Now GM may be abandoning the brand altogether.

The sweeping restructuring plan GM released this week in hopes of squeezing $18 billion in aid out of Congress includes a pledge to "explore alternatives" for Saturn.

GM officials say options include overhauling the lineup, partnering with another carmaker, selling the brand and, potentially, sending Saturn off to the junkyard.

GM's Swedish luxury brand Saab might also be sold, and Pontiac could be transformed into a "niche" brand inside other dealerships.

But the decision to consider pulling the plug on Saturn, the agile little start-up that GM developed to reinvent the way it produced and sold cars, is a bitter reminder of just how deep the automaker's troubles run.

Saturn, after all, was created to do almost everything that GM, industry experts and many members of Congress say a modern car company has to do to survive in today's market: Make a limited range of small, fuel-efficient cars, then sell them through a small network of dealers for a profit.

There was just one hitch: GM says Saturn never made a profit.

At its plant in Spring Hill, Tenn., Saturn made simple, unfussy cars designed to appeal to penny-wise drivers. But the price point of the vehicles -- in recent years as low as $12,000 on some models -- was far too low to cover the cost of producing and marketing them, analysts say.

In response, the company raised prices substantially, to an average of about $17,000 two years ago and about $24,000 today. To accomplish that, however, the company had to stock the lineup with larger, fancier vehicles like the hulking Outlook sport utility vehicle.

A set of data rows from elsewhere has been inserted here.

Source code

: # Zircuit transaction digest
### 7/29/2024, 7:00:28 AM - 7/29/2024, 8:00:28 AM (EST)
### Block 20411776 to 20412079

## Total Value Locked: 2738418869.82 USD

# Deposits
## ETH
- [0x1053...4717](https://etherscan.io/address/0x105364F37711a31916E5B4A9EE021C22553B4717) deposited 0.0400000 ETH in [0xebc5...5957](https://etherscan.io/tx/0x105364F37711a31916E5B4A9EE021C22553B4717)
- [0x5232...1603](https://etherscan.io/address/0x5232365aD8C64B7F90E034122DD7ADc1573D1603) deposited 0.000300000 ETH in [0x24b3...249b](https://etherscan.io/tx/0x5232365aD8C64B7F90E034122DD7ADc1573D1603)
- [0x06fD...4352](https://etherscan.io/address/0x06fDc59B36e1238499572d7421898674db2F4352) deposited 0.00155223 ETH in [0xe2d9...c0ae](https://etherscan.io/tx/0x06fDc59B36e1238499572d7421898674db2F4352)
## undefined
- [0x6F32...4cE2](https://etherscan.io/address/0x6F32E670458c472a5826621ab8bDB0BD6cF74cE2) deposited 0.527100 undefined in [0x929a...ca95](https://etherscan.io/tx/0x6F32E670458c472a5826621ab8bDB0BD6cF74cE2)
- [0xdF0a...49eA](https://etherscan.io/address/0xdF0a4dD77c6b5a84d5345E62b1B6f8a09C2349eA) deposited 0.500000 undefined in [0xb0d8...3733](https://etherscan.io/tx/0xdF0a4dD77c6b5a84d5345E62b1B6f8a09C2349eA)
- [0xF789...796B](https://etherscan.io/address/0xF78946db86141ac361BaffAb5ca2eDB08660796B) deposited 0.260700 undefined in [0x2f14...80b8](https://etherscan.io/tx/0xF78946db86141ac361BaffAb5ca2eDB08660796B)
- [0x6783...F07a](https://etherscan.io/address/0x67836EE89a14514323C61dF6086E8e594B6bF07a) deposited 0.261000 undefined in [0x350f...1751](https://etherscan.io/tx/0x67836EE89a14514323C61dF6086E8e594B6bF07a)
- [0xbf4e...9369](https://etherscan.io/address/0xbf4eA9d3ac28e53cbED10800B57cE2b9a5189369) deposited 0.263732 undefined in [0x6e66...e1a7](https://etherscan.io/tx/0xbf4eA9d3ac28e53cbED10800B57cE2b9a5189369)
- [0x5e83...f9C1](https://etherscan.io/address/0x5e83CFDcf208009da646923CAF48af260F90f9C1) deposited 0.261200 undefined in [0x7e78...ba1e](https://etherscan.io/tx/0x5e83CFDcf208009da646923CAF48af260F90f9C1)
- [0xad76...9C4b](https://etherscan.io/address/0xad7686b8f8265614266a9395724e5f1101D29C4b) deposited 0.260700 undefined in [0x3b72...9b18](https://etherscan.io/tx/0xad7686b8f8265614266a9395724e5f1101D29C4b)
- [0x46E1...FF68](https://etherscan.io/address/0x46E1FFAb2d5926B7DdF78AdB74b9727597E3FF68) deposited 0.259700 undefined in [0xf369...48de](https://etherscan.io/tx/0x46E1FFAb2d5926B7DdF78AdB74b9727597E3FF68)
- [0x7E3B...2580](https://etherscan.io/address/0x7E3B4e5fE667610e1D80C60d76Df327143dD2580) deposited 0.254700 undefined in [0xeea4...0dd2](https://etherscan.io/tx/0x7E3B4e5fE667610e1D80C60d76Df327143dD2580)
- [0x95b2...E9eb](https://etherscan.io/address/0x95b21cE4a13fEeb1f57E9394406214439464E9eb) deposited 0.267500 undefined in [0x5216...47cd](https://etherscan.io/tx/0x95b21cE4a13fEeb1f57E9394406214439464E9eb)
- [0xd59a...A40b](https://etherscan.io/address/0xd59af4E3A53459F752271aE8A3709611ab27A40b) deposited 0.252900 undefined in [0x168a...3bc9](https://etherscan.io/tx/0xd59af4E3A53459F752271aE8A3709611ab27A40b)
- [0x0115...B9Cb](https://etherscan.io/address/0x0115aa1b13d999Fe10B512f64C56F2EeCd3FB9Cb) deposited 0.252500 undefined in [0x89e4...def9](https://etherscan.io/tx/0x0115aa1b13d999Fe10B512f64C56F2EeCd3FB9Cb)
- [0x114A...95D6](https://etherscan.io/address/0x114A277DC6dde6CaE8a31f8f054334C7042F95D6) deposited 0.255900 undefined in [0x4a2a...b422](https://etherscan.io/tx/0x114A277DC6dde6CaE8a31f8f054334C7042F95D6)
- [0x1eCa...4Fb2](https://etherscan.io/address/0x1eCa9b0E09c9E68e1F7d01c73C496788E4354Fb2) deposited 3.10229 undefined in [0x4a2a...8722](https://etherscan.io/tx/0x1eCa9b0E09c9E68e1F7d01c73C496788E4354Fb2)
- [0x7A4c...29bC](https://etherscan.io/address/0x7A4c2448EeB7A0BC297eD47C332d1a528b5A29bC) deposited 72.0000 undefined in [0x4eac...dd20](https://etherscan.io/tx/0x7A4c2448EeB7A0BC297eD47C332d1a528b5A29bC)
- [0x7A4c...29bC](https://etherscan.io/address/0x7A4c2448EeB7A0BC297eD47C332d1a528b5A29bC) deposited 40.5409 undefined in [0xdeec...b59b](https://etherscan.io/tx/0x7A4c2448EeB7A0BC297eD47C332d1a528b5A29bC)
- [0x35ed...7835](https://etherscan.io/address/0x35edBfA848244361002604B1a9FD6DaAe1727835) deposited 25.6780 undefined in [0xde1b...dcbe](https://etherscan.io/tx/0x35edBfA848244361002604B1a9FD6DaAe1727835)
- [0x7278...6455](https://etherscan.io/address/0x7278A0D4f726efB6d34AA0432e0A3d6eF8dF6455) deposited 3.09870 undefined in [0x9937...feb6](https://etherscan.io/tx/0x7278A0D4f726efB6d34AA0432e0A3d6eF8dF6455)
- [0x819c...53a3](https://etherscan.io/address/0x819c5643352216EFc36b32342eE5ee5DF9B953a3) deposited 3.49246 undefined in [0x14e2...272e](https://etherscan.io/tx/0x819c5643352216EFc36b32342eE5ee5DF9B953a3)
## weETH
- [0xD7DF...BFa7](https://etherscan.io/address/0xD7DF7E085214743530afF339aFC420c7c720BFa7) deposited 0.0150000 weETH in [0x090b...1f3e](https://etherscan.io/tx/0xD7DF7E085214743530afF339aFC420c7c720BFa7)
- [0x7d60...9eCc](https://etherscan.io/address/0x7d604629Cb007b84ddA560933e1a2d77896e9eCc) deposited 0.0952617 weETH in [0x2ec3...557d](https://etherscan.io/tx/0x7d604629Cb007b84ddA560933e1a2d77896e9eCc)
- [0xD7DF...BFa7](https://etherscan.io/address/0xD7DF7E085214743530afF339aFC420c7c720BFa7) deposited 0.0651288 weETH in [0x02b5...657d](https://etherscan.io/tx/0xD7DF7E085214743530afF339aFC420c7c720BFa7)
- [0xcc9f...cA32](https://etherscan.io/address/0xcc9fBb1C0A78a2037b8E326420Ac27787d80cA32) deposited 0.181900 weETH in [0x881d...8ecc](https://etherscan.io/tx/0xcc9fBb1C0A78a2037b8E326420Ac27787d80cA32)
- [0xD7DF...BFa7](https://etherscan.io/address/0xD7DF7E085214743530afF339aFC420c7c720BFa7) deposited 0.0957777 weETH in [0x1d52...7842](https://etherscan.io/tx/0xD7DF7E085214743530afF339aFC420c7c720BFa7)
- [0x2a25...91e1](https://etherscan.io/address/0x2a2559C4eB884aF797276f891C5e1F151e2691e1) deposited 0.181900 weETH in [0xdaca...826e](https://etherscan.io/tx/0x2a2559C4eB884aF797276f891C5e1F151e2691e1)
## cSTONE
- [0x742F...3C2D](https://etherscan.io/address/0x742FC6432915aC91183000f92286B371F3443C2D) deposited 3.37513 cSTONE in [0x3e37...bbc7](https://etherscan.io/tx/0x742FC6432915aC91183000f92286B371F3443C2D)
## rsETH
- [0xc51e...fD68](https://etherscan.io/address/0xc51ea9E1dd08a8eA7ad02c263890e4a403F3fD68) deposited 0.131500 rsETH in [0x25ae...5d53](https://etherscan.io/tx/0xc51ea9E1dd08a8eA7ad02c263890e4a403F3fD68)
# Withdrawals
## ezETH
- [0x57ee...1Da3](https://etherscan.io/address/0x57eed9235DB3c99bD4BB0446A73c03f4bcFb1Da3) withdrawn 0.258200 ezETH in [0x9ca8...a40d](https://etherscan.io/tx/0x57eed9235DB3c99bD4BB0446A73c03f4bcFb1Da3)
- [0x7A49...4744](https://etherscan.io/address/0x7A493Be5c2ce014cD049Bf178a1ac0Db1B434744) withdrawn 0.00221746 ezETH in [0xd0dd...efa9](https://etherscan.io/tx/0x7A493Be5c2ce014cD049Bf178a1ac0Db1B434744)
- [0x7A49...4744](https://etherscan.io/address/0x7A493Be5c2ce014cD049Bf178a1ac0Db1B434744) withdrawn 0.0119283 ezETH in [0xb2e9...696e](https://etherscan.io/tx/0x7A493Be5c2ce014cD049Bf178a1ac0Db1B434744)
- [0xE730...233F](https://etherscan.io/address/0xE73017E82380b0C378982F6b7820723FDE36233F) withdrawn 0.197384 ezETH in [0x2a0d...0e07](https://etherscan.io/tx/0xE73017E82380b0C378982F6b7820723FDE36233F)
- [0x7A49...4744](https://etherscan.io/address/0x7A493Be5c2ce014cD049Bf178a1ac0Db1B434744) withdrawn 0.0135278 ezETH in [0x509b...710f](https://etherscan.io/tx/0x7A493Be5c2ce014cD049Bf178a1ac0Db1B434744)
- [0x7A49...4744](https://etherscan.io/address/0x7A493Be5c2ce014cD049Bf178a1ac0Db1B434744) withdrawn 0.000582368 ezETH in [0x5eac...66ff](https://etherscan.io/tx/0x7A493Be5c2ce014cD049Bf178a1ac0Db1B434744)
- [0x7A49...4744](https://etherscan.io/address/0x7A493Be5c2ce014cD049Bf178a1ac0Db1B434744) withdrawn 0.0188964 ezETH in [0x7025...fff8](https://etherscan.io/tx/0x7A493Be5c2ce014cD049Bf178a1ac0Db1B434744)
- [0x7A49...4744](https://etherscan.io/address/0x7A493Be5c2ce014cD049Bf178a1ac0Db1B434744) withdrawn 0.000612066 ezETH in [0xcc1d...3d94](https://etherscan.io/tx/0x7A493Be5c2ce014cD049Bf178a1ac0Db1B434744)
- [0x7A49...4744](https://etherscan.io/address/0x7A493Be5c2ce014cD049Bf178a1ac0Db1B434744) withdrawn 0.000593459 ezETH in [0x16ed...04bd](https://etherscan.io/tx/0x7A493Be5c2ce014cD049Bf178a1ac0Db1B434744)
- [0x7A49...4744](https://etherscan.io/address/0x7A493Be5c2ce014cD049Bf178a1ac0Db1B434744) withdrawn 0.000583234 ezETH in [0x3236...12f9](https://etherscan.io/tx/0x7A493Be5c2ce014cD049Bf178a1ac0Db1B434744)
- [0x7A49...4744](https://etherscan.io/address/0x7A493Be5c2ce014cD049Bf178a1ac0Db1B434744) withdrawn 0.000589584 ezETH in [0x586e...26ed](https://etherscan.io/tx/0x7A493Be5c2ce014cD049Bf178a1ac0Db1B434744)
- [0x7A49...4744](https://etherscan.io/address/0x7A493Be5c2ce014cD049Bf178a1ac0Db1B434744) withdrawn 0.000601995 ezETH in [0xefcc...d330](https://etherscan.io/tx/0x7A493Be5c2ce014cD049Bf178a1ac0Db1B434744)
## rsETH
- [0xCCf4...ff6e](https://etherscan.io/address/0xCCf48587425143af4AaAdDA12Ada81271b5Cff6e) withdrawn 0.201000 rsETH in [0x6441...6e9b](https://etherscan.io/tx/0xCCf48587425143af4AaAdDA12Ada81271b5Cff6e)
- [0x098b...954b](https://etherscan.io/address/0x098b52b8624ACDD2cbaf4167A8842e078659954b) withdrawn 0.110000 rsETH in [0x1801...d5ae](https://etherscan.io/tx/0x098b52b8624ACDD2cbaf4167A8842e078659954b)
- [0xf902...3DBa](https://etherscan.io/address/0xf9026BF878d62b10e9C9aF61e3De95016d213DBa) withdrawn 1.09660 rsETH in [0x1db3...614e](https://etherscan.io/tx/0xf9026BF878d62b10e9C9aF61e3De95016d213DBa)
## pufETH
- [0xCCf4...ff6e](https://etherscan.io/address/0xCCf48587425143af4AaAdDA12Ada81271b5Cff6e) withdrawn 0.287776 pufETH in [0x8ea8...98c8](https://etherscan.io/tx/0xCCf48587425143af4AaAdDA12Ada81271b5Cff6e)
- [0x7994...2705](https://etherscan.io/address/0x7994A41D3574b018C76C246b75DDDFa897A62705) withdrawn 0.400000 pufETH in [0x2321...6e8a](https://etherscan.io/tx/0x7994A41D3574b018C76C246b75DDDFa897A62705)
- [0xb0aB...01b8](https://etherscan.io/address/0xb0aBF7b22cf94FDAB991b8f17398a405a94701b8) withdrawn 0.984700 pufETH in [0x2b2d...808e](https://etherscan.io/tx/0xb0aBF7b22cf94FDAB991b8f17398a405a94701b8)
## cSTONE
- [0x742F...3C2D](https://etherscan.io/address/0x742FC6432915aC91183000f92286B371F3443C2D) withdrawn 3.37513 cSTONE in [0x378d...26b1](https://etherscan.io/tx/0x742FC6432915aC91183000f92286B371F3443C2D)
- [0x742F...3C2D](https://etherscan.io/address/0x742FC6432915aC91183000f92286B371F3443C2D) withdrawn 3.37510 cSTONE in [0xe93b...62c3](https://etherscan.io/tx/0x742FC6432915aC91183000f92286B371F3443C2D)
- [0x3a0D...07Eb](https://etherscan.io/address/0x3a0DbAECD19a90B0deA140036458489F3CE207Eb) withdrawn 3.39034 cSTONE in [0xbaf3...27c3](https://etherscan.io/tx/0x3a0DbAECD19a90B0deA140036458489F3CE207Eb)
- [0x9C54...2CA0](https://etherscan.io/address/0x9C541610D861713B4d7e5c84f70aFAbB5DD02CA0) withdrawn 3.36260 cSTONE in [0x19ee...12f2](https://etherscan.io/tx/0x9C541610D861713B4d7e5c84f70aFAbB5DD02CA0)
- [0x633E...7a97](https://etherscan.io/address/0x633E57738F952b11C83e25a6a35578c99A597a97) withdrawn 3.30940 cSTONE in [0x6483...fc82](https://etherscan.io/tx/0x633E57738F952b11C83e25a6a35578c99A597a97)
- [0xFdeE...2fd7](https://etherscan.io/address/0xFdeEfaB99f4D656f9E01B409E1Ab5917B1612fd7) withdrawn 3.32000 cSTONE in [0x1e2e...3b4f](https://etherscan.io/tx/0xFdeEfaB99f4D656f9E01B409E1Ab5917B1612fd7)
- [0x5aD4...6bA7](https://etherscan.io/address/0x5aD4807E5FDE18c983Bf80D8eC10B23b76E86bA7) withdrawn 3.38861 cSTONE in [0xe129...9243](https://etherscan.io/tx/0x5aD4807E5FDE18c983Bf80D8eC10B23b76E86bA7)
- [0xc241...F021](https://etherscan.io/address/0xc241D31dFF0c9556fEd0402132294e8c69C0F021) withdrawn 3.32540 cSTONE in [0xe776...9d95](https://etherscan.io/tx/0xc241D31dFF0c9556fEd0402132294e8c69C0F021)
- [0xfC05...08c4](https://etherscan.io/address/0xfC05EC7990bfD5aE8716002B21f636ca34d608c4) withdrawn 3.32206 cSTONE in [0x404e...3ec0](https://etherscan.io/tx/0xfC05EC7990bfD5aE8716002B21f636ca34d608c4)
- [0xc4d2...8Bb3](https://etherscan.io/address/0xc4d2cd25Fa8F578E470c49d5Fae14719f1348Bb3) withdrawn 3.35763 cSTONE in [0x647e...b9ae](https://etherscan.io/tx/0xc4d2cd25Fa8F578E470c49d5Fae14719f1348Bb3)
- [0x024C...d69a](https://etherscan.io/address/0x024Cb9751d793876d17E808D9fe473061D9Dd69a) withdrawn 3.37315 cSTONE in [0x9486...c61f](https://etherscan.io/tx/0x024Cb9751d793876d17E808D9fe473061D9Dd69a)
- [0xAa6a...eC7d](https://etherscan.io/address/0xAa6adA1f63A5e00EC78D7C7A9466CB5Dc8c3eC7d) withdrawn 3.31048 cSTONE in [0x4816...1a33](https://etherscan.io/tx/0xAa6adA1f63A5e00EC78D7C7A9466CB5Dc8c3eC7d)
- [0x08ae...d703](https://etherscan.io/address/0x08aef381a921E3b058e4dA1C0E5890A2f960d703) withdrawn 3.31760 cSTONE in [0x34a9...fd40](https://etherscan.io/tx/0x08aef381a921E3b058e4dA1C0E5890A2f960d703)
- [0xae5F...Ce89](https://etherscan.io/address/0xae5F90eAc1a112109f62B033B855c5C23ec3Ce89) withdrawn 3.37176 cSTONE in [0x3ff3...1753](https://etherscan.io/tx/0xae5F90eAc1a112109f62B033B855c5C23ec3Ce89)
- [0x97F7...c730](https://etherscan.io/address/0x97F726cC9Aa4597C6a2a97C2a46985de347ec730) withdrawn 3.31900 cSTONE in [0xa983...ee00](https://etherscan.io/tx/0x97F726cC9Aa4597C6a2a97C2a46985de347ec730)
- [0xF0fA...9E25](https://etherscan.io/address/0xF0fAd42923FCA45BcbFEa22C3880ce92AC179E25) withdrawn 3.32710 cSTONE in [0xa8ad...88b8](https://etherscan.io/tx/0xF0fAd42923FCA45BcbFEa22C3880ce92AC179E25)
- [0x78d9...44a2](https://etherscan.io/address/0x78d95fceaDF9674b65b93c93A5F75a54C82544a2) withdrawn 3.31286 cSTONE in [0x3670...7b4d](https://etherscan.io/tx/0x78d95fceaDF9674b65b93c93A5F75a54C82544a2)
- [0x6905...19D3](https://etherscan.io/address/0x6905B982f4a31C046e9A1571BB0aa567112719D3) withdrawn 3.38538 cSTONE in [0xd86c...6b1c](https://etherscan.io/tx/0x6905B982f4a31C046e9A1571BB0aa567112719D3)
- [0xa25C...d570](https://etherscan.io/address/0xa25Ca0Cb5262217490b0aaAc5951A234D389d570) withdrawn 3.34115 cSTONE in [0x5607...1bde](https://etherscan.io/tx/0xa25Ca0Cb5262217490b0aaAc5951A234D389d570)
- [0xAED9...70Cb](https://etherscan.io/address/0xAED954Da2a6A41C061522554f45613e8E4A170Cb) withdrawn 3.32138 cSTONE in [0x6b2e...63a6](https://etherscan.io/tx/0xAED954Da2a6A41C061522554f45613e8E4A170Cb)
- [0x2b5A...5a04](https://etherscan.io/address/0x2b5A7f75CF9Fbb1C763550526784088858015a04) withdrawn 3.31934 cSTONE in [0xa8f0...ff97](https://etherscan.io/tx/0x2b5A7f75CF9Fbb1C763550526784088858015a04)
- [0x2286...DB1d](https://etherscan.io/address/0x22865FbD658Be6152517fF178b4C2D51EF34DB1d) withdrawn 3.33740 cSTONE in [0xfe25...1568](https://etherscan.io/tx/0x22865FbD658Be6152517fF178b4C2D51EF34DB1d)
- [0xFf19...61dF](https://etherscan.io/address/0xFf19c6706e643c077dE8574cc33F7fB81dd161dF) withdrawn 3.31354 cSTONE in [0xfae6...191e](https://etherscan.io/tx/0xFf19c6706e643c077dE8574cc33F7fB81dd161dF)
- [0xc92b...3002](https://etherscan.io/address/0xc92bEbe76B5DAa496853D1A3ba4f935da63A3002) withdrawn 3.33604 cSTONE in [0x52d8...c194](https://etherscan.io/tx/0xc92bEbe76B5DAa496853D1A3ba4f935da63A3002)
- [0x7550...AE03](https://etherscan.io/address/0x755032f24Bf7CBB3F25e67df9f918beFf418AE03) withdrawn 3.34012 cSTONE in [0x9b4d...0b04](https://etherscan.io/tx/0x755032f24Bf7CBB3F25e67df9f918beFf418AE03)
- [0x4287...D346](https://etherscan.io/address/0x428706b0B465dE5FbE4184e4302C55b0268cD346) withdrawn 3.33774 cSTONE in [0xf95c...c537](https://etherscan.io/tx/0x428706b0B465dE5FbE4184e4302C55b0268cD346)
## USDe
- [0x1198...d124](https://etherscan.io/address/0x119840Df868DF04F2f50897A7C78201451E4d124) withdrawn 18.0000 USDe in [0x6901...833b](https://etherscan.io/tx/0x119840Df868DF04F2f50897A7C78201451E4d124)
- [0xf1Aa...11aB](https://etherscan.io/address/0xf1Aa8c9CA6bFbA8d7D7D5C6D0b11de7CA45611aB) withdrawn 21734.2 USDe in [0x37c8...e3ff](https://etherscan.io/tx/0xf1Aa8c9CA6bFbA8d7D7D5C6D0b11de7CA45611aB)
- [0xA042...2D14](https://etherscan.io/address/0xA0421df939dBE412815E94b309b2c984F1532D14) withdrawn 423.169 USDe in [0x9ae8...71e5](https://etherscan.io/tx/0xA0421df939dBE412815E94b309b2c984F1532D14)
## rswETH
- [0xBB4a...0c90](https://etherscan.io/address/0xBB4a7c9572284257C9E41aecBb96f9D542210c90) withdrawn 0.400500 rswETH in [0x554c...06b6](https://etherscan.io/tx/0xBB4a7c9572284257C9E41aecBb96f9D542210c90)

The Outlook, which seats eight, starts at $31,000 and seemingly has nothing in common with the no-fuss economy sedans like the S-Series, which debuted in 1991 with a sticker price of $7,995.

"To broadly stereotype, Saturn buyers are single women teachers," said Eric Noble, president of Car Lab, an industry consulting firm in Orange. "They don't need an eight-person SUV."

So far this year, Saturn sales are down 21% from 2007 levels, compared with a 16% drop for the auto industry as a whole.